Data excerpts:
----------------------------------------

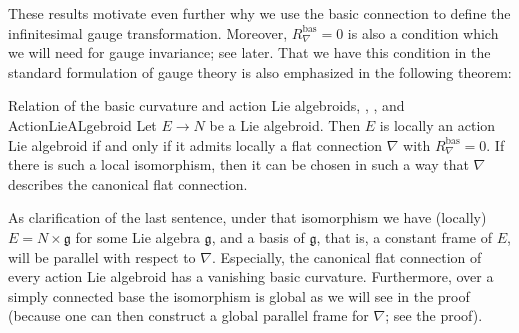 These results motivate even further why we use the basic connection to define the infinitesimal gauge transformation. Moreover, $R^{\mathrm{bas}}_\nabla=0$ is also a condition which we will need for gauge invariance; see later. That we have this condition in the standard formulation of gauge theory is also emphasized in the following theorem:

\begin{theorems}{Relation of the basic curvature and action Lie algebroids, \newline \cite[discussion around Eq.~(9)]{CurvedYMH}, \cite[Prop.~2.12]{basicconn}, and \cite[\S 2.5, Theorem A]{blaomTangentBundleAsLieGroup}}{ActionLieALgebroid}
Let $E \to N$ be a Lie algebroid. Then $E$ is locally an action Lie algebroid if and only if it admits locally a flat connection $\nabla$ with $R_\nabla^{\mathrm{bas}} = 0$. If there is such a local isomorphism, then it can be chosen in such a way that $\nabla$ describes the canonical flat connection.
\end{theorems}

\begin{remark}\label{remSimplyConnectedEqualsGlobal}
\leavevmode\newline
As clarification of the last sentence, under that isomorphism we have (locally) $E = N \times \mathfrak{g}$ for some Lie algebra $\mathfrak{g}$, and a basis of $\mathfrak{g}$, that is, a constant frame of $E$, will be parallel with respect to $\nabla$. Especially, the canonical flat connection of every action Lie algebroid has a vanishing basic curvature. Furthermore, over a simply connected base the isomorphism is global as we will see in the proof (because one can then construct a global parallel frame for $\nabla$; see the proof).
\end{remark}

----------------------------------------

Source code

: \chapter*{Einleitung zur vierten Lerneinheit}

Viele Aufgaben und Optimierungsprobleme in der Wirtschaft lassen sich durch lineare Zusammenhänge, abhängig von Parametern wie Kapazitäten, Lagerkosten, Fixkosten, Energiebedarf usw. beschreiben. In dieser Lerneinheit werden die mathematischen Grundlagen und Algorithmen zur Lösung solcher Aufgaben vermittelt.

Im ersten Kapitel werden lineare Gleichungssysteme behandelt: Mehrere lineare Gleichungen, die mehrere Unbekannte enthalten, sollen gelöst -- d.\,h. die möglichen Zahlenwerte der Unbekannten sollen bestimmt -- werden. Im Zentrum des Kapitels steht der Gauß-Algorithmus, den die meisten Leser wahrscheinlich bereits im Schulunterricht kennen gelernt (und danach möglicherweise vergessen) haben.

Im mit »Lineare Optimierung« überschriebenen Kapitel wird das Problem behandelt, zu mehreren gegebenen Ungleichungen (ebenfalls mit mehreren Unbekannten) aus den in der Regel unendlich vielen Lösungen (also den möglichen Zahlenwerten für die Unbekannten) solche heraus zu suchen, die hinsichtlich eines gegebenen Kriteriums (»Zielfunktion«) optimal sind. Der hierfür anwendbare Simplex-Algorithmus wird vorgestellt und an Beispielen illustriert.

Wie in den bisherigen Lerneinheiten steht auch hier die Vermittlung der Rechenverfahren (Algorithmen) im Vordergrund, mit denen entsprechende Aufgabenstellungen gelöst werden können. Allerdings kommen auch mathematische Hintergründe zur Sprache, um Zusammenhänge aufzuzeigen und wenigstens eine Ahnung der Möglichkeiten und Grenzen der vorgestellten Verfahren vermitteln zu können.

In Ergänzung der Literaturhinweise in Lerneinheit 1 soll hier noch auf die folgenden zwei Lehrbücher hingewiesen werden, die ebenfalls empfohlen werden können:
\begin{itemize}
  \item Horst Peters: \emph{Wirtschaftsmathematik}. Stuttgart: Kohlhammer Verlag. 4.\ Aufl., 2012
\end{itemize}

----------------------------------------

A copy of each line in the data above that holds the string "flat" is needed.

_Answer_
Let $E \to N$ be a Lie algebroid. Then $E$ is locally an action Lie algebroid if and only if it admits locally a flat connection $\nabla$ with $R_\nabla^{\mathrm{bas}} = 0$. If there is such a local isomorphism, then it can be chosen in such a way that $\nabla$ describes the canonical flat connection.
As clarification of the last sentence, under that isomorphism we have (locally) $E = N \times \mathfrak{g}$ for some Lie algebra $\mathfrak{g}$, and a basis of $\mathfrak{g}$, that is, a constant frame of $E$, will be parallel with respect to $\nabla$. Especially, the canonical flat connection of every action Lie algebroid has a vanishing basic curvature. Furthermore, over a simply connected base the isomorphism is global as we will see in the proof (because one can then construct a global parallel frame for $\nabla$; see the proof).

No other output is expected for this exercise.